Re: Scalability problem in PortletSetFactory ?

Santiago Gala Thu, 16 Nov 2000 04:32:00 -0800


[EMAIL PROTECTED] wrote:

> Raphael Luta wrote:
>
> > > [EMAIL PROTECTED] wrote:
> > > Whether it is better to store the PSML reference in a session or in
> some
> > > other data structure depends on the portal usage pattern. We envision a
> > > usage
> > > pattern where a large number of users accesses the portal mostly
> between 0
> > > and 5 times a day; each user can have a personalized page or gets the
> > > default
> > > page. We expect a large percentage of users to just use the default
> page.
> > >
> > > Storing the reference to the PSML datastructure in the session is the
> most
> > > adequate solution for this scenario, as the PSML file is only parsed
> once
> > > per session and can be garbage collected immediately after the session
> > > expires. As each user has a personal page, the PSML cannot be shared
> > > between users in our scenario.
> > >
> >
> > If I understand your scenario correctly:
> > - you'll never really use the cache for the personalized pages because
> >   your users will probably expire their sessions between requests (as
> >   there are few request/day expected)
>
> Not quite. Users may e.g. access the portal once per day, view their
> personal
> portal page, click on a link, go back to their page, click on another link,
> etc.
> In this case the data in the session or in the cache would be used.
>
> > - you'll heavily benefit from having the default PSML always in cache.
> >
> > In what respect a MRU cache would *not* fit your needs ?
>
> Would you use an MRU cache implementation similar to that described at
>
> http://developer.java.sun.com/developer/onlineTraining/Programming/JDCBook/perf4.html
>  ?
>
> I'm not sure how a MRU cache would perform under high load, with
> some ten-thousands of concurrent users on an app server with a big
> thread pool running on a multi-processor machine - there might be
> synchronization issues resulting in temporarily blocked threads.
>
> The MRU cache probably needs synchronization of the methods to
> get/remove elements to/from the cache and needs to find/remove
> an element of the list and add it at the head of the list for
> each cache hit ... You may need to synchronize on the cache while
> you are reading and parsing the PSML to get the object structure to
> put in the cache. All threads handling concurrent requests that
> want to get something from the cache during that time would be
> blocked until the cache has been updated. As it takes some time to
> read a PSML file from disk and create the object structure that
> represents it, it may happen that the threads that cause cache
> misses block the threads that would cause cache hits for a
> significant amount of time.
>

I solved a similar problem for the DiskCache (synchronising while a potentially long 
HTTP
request was performed) by maintaining one list of "in process" urls, which would have a
vector of Threads requesting the url. All the Threads would wait on the interned url
string (unique). When the first THread (the one actually loading the URL) finishes, it
calls notify() on the sync interned String.

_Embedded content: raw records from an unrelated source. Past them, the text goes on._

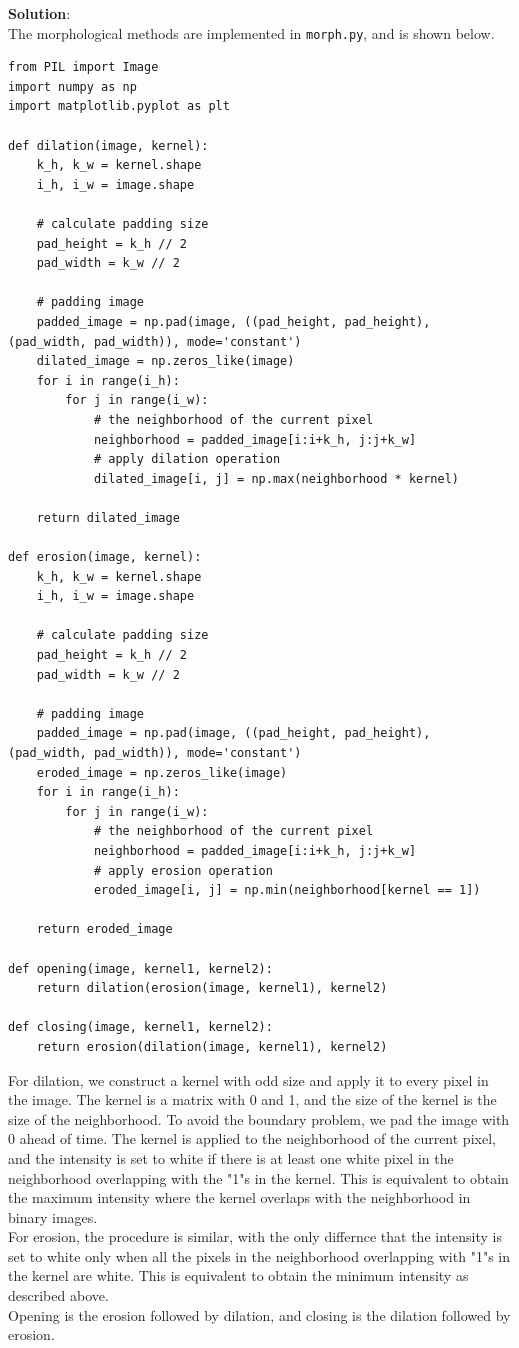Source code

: \documentclass[UTF8]{ctexart}
\begin{document}
\textbf{Solution}:\\
The morphological methods are implemented in \texttt{morph.py}, and is shown below.\\
\begin{lstlisting}
from PIL import Image
import numpy as np
import matplotlib.pyplot as plt

def dilation(image, kernel):
    k_h, k_w = kernel.shape
    i_h, i_w = image.shape

    # calculate padding size
    pad_height = k_h // 2
    pad_width = k_w // 2

    # padding image
    padded_image = np.pad(image, ((pad_height, pad_height), (pad_width, pad_width)), mode='constant')
    dilated_image = np.zeros_like(image)
    for i in range(i_h):
        for j in range(i_w):
            # the neighborhood of the current pixel
            neighborhood = padded_image[i:i+k_h, j:j+k_w]
            # apply dilation operation
            dilated_image[i, j] = np.max(neighborhood * kernel)

    return dilated_image

def erosion(image, kernel):
    k_h, k_w = kernel.shape
    i_h, i_w = image.shape

    # calculate padding size
    pad_height = k_h // 2
    pad_width = k_w // 2

    # padding image
    padded_image = np.pad(image, ((pad_height, pad_height), (pad_width, pad_width)), mode='constant')
    eroded_image = np.zeros_like(image)
    for i in range(i_h):
        for j in range(i_w):
            # the neighborhood of the current pixel
            neighborhood = padded_image[i:i+k_h, j:j+k_w]
            # apply erosion operation
            eroded_image[i, j] = np.min(neighborhood[kernel == 1])

    return eroded_image

def opening(image, kernel1, kernel2):
    return dilation(erosion(image, kernel1), kernel2)

def closing(image, kernel1, kernel2):
    return erosion(dilation(image, kernel1), kernel2)
\end{lstlisting}
\newpage
For dilation, we construct a kernel with odd size and apply it to every pixel in the image.
The kernel is a matrix with 0 and 1, and the size of the kernel is the size of the neighborhood.
To avoid the boundary problem, we pad the image with 0 ahead of time.
The kernel is applied to the neighborhood of the current pixel, and the intensity is set to white 
if there is at least one white pixel in the neighborhood overlapping with the "1"s in the kernel.
This is equivalent to obtain the maximum intensity where the kernel overlaps with the neighborhood in binary images.\\
For erosion, the procedure is similar, with the only differnce that the intensity is set to white only when
all the pixels in the neighborhood overlapping with "1"s in the kernel are white. 
This is equivalent to obtain the minimum intensity as described above.\\
Opening is the erosion followed by dilation, and closing is the dilation followed by erosion.\\
\end{document}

This will limit contention a lot. For the disk cache, it works quite well. (The
suggestion of using the url.intern() as a "dock" for the waiting threads came from
Ricardo Rocha, and it is bright).

For the PortletSetRegistry, it would work as follows:

Once a PSML is requested, the system checks if it is being loaded/parsed. If it is, the
thread adds to a list and waits. This is fast, and synchronized on the "active urls"
list.

If it is not, the Thread cheacks (synced on the cache) if the PSML is there. If it is
there, it returns the object.

If it is not, it adds itself (stil sinced on the cache, and also on the loading list) 
to
the "active" list, gives up the monitor on the cache and the list, and proceeds with 
the
loading/parsing of the resource.

Finally (literally "finally {}" on a try/catch) it (synced again) adds the object to 
the
cache, removes itself from the list, notifies any waiting Threads, and proceeds using 
the
PSML object or propagates any Throwable received.

Any Thread waiting is notified, and repeats the whole process.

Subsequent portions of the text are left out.